Thursday: Cross-Training or Recovery Jog of 40:00
Friday: Rest (from Running)
Saturday: Easy Run 4 miles + Strength Circuit & Strides
Sunday: Long Run (or Walk/Run) of 6.5 Miles or 1 Hour
Week 5 (Try moving to a 3/1 Ratio for your long runs)
Monday: Rest or Cross-Training
Tuesday: Easy Run (or Walk/Run) of 3.5 miles
Wednesday: 15:00 Warm-Up Walk/Jog followed by 8 x 400m at a 5k race pace effort on the track. Take a 200m walk/jog between each for recovery and a 10:00 cool down jog.
Thursday: Cross-Training or Recovery Jog of 40:00
Friday: Rest (from Running)
Saturday: Easy Run 4 miles + Strength Circuit and Strides
Sunday: Long Run (or Walk/Run) of 7 Miles or 65:00
Week 6
Monday: Rest or Cross-Training
Tuesday: Easy Run (or Walk/Run) of 4 miles + 8 Strides
Wednesday: 15:00 Warm-Up Walk/Jog followed by 10 x 1:00 Hill Repeats with a walk down for recovery. Jog 15:00 for cool down.

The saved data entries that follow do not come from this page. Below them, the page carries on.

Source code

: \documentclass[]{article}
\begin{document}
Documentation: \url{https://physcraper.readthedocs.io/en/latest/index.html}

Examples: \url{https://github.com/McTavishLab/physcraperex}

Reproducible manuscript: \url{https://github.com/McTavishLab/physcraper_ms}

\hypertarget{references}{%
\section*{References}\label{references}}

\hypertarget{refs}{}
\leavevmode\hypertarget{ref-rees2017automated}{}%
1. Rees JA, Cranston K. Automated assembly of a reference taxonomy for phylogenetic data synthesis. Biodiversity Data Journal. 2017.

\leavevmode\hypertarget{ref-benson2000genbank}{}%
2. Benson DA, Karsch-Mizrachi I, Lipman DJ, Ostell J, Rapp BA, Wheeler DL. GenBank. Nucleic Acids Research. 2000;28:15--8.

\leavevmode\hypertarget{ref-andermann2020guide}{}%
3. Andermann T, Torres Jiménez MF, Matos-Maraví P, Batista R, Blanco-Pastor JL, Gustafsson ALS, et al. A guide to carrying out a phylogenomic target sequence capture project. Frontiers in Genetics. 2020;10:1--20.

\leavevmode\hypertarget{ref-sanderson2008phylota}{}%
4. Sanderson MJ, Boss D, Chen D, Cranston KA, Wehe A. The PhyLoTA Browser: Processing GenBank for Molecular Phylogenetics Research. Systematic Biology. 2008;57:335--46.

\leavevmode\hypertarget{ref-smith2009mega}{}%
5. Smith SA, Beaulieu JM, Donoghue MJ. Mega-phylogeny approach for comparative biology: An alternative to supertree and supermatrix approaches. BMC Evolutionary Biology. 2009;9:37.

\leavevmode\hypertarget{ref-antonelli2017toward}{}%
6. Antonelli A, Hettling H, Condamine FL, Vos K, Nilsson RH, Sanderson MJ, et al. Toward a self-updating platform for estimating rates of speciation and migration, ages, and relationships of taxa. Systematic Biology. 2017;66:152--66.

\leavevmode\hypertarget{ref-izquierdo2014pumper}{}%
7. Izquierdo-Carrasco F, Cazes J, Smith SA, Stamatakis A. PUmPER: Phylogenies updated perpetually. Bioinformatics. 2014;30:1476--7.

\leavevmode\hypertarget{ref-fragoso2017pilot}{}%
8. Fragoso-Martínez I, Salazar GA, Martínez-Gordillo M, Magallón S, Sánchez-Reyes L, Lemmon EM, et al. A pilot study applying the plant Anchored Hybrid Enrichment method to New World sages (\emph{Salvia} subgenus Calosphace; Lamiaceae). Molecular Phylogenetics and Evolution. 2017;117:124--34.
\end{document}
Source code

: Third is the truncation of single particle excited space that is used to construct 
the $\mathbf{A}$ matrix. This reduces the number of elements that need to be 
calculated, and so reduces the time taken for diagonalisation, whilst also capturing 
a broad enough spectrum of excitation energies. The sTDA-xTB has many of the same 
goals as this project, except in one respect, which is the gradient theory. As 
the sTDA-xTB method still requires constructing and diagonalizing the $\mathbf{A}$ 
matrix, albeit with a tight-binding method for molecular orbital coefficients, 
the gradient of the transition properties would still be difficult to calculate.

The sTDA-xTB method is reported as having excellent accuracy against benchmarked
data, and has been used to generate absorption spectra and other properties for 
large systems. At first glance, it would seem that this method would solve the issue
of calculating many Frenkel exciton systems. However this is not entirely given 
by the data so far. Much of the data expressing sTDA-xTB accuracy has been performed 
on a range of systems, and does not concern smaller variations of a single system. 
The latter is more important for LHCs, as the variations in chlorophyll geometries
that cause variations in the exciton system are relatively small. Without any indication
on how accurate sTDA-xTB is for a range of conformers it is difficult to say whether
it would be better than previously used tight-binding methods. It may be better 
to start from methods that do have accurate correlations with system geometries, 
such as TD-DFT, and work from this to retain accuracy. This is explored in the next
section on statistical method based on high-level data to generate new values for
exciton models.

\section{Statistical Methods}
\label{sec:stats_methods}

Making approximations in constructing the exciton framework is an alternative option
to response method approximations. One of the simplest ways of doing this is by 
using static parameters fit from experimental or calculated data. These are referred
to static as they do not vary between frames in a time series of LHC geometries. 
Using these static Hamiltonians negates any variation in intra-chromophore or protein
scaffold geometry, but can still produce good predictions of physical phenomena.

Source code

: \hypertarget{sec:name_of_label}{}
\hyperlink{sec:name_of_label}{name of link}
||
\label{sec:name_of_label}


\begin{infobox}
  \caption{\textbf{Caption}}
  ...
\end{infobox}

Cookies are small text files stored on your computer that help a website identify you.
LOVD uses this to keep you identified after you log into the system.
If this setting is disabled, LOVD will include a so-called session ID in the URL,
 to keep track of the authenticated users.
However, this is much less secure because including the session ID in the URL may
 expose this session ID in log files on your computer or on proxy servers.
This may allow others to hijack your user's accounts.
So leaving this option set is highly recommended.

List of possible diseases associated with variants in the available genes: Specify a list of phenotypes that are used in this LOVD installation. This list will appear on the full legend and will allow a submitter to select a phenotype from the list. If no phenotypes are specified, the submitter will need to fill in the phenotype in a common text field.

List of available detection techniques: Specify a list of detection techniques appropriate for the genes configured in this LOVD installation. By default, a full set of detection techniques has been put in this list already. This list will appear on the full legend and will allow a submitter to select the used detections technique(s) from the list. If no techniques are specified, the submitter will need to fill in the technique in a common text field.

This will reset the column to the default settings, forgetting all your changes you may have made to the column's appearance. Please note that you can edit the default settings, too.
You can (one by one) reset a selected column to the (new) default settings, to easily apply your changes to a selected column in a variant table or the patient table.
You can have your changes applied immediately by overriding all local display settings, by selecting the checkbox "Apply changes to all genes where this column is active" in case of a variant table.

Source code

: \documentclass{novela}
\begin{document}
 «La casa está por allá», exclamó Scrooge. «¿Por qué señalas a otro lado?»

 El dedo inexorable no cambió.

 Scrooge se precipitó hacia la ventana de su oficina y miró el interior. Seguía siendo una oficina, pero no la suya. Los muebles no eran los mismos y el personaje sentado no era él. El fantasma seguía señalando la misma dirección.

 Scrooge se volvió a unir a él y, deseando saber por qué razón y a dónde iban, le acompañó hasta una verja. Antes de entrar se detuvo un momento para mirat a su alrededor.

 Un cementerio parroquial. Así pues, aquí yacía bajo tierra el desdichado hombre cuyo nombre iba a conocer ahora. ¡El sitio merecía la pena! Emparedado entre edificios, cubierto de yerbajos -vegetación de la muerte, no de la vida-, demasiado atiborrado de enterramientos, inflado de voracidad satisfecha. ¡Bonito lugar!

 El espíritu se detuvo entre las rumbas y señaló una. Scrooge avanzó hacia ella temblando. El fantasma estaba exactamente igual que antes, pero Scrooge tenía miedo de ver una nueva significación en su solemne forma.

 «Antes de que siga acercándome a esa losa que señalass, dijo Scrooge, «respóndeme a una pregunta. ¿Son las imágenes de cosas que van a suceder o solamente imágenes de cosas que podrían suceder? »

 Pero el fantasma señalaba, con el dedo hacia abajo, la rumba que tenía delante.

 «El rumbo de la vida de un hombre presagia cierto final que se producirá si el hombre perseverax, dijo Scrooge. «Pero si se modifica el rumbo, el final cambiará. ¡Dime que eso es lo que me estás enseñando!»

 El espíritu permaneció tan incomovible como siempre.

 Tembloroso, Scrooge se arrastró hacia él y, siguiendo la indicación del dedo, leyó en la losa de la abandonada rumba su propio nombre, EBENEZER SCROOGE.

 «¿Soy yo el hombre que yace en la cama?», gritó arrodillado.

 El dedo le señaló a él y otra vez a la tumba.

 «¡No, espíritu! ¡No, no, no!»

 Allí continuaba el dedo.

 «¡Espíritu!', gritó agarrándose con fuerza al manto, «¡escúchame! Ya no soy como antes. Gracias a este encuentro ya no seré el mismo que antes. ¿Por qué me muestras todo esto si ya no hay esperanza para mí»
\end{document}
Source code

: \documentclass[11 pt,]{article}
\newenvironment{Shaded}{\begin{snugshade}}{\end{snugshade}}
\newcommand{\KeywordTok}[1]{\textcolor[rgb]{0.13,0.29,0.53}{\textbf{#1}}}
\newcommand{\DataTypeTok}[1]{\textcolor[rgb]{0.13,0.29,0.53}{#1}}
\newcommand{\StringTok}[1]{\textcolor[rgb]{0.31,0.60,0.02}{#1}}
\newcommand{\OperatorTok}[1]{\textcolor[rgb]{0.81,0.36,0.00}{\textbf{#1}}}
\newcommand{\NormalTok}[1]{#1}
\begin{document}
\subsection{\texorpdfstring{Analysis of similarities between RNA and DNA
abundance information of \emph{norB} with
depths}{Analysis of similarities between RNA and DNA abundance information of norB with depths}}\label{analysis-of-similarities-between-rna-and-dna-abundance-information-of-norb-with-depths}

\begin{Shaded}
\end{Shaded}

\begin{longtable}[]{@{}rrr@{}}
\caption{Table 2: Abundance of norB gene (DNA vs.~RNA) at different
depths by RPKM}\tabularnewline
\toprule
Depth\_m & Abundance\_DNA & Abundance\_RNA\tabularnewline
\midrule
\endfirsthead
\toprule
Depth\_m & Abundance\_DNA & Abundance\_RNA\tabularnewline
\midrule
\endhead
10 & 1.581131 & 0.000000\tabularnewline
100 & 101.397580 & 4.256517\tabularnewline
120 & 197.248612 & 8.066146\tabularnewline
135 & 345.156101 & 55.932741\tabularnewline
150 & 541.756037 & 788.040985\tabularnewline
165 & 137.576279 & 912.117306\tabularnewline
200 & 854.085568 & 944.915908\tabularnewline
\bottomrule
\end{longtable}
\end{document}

Thursday: Cross-Training or Recovery Jog of 40:00
Friday: Rest (from Running)
Saturday: Easy Run 4 miles + Speed Drills & Strides
Sunday: Long Run (or Walk/Run) of 7.5 Miles or 70:00
Week 7
Monday: Rest or Cross-Training
Tuesday: Easy Run (or Walk/Run) of 5 miles + 6 x 20 second “Strides”
Wednesday: 15:00 Warm-Up + 10 x 400m at a MILE race pace effort with a 400m walk/jog recovery after each at track. Finish with a 5:00 cool down jog.
Thursday: Cross-Training or Recovery Jog of 40:00
Friday: Rest (from Running)
Saturday: Easy Run 5 miles + Strength Circuit and Strides
Sunday: Long Run (or Walk/Run) of 8 Miles or 75:00
Week 8
Monday: Rest or Cross-Training
Tuesday: Easy Run of 5 miles
Wednesday: 15:00 Warm-Up Walk/Jog followed by 20:00 at your Half Marathon Race Pace + 10:00 cool down jog.
Thursday: Cross-Training or Recovery Jog of 45:00
Friday: Rest (from Running)
Saturday: Easy Run 5 miles + Strength Circuit and Strides
Sunday: Long Run (or Walk/Run) of 8.5 miles or 80:00
Week 9 (Eliminate Walking during long run if possible)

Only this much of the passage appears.